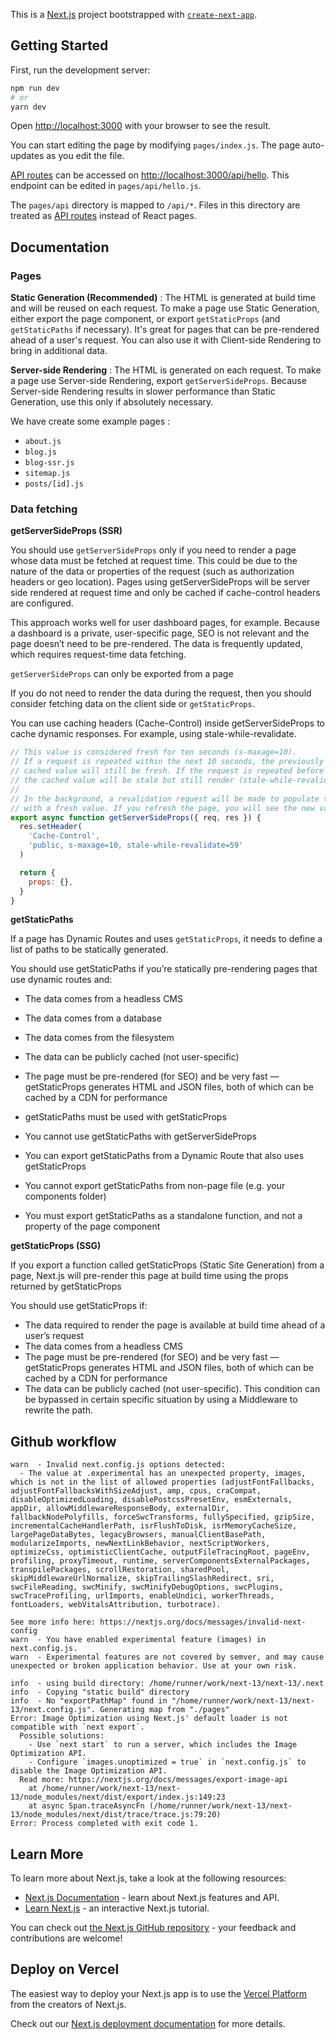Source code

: This is a [Next.js](https://nextjs.org/) project bootstrapped with [`create-next-app`](https://github.com/vercel/next.js/tree/canary/packages/create-next-app).

## Getting Started

First, run the development server:

```bash
npm run dev
# or
yarn dev
```

Open [http://localhost:3000](http://localhost:3000) with your browser to see the result.

You can start editing the page by modifying `pages/index.js`. The page auto-updates as you edit the file.

[API routes](https://nextjs.org/docs/api-routes/introduction) can be accessed on [http://localhost:3000/api/hello](http://localhost:3000/api/hello). This endpoint can be edited in `pages/api/hello.js`.

The `pages/api` directory is mapped to `/api/*`. Files in this directory are treated as [API routes](https://nextjs.org/docs/api-routes/introduction) instead of React pages.

## Documentation

### Pages

**Static Generation (Recommended)** : The HTML is generated at build time and will be reused on each request. To make a page use Static Generation, either export the page component, or export `getStaticProps` (and `getStaticPaths` if necessary). It's great for pages that can be pre-rendered ahead of a user's request. You can also use it with Client-side Rendering to bring in additional data.

**Server-side Rendering** : The HTML is generated on each request. To make a page use Server-side Rendering, export `getServerSideProps`. Because Server-side Rendering results in slower performance than Static Generation, use this only if absolutely necessary.

We have create some example pages :

- `about.js`
- `blog.js`
- `blog-ssr.js`
- `sitemap.js`
- `posts/[id].js`

### Data fetching

**getServerSideProps (SSR)**

You should use `getServerSideProps` only if you need to render a page whose data must be fetched at request time. This could be due to the nature of the data or properties of the request (such as authorization headers or geo location). Pages using getServerSideProps will be server side rendered at request time and only be cached if cache-control headers are configured.

This approach works well for user dashboard pages, for example. Because a dashboard is a private, user-specific page, SEO is not relevant and the page doesn’t need to be pre-rendered. The data is frequently updated, which requires request-time data fetching.

`getServerSideProps` can only be exported from a page

If you do not need to render the data during the request, then you should consider fetching data on the client side or `getStaticProps`.

You can use caching headers (Cache-Control) inside getServerSideProps to cache dynamic responses. For example, using stale-while-revalidate.

```javascript
// This value is considered fresh for ten seconds (s-maxage=10).
// If a request is repeated within the next 10 seconds, the previously
// cached value will still be fresh. If the request is repeated before 59 seconds,
// the cached value will be stale but still render (stale-while-revalidate=59).
//
// In the background, a revalidation request will be made to populate the cache
// with a fresh value. If you refresh the page, you will see the new value.
export async function getServerSideProps({ req, res }) {
  res.setHeader(
    'Cache-Control',
    'public, s-maxage=10, stale-while-revalidate=59'
  )

  return {
    props: {},
  }
}
```

**getStaticPaths**

If a page has Dynamic Routes and uses `getStaticProps`, it needs to define a list of paths to be statically generated.

You should use getStaticPaths if you’re statically pre-rendering pages that use dynamic routes and:

- The data comes from a headless CMS
- The data comes from a database
- The data comes from the filesystem
- The data can be publicly cached (not user-specific)
- The page must be pre-rendered (for SEO) and be very fast — getStaticProps generates HTML and JSON files, both of which can be cached by a CDN for performance

- getStaticPaths must be used with getStaticProps
- You cannot use getStaticPaths with getServerSideProps
- You can export getStaticPaths from a Dynamic Route that also uses getStaticProps
- You cannot export getStaticPaths from non-page file (e.g. your components folder)
- You must export getStaticPaths as a standalone function, and not a property of the page component

**getStaticProps (SSG)**

If you export a function called getStaticProps (Static Site Generation) from a page, Next.js will pre-render this page at build time using the props returned by getStaticProps

You should use getStaticProps if:

- The data required to render the page is available at build time ahead of a user’s request
- The data comes from a headless CMS
- The page must be pre-rendered (for SEO) and be very fast — getStaticProps generates HTML and JSON files, both of which can be cached by a CDN for performance
- The data can be publicly cached (not user-specific). This condition can be bypassed in certain specific situation by using a Middleware to rewrite the path.

## Github workflow

```
warn  - Invalid next.config.js options detected: 
  - The value at .experimental has an unexpected property, images, which is not in the list of allowed properties (adjustFontFallbacks, adjustFontFallbacksWithSizeAdjust, amp, cpus, craCompat, disableOptimizedLoading, disablePostcssPresetEnv, esmExternals, appDir, allowMiddlewareResponseBody, externalDir, fallbackNodePolyfills, forceSwcTransforms, fullySpecified, gzipSize, incrementalCacheHandlerPath, isrFlushToDisk, isrMemoryCacheSize, largePageDataBytes, legacyBrowsers, manualClientBasePath, modularizeImports, newNextLinkBehavior, nextScriptWorkers, optimizeCss, optimisticClientCache, outputFileTracingRoot, pageEnv, profiling, proxyTimeout, runtime, serverComponentsExternalPackages, transpilePackages, scrollRestoration, sharedPool, skipMiddlewareUrlNormalize, skipTrailingSlashRedirect, sri, swcFileReading, swcMinify, swcMinifyDebugOptions, swcPlugins, swcTraceProfiling, urlImports, enableUndici, workerThreads, fontLoaders, webVitalsAttribution, turbotrace).

See more info here: https://nextjs.org/docs/messages/invalid-next-config
warn  - You have enabled experimental feature (images) in next.config.js.
warn  - Experimental features are not covered by semver, and may cause unexpected or broken application behavior. Use at your own risk.

info  - using build directory: /home/runner/work/next-13/next-13/.next
info  - Copying "static build" directory
info  - No "exportPathMap" found in "/home/runner/work/next-13/next-13/next.config.js". Generating map from "./pages"
Error: Image Optimization using Next.js' default loader is not compatible with `next export`.
  Possible solutions:
    - Use `next start` to run a server, which includes the Image Optimization API.
    - Configure `images.unoptimized = true` in `next.config.js` to disable the Image Optimization API.
  Read more: https://nextjs.org/docs/messages/export-image-api
    at /home/runner/work/next-13/next-13/node_modules/next/dist/export/index.js:149:23
    at async Span.traceAsyncFn (/home/runner/work/next-13/next-13/node_modules/next/dist/trace/trace.js:79:20)
Error: Process completed with exit code 1.
```

## Learn More

To learn more about Next.js, take a look at the following resources:

- [Next.js Documentation](https://nextjs.org/docs) - learn about Next.js features and API.
- [Learn Next.js](https://nextjs.org/learn) - an interactive Next.js tutorial.

You can check out [the Next.js GitHub repository](https://github.com/vercel/next.js/) - your feedback and contributions are welcome!

## Deploy on Vercel

The easiest way to deploy your Next.js app is to use the [Vercel Platform](https://vercel.com/new?utm_medium=default-template&filter=next.js&utm_source=create-next-app&utm_campaign=create-next-app-readme) from the creators of Next.js.

Check out our [Next.js deployment documentation](https://nextjs.org/docs/deployment) for more details.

- - - - - - -

Which lines above include "about"? Show each of them by copying it.

- `about.js`
To learn more about Next.js, take a look at the following resources:
- [Next.js Documentation](https://nextjs.org/docs) - learn about Next.js features and API.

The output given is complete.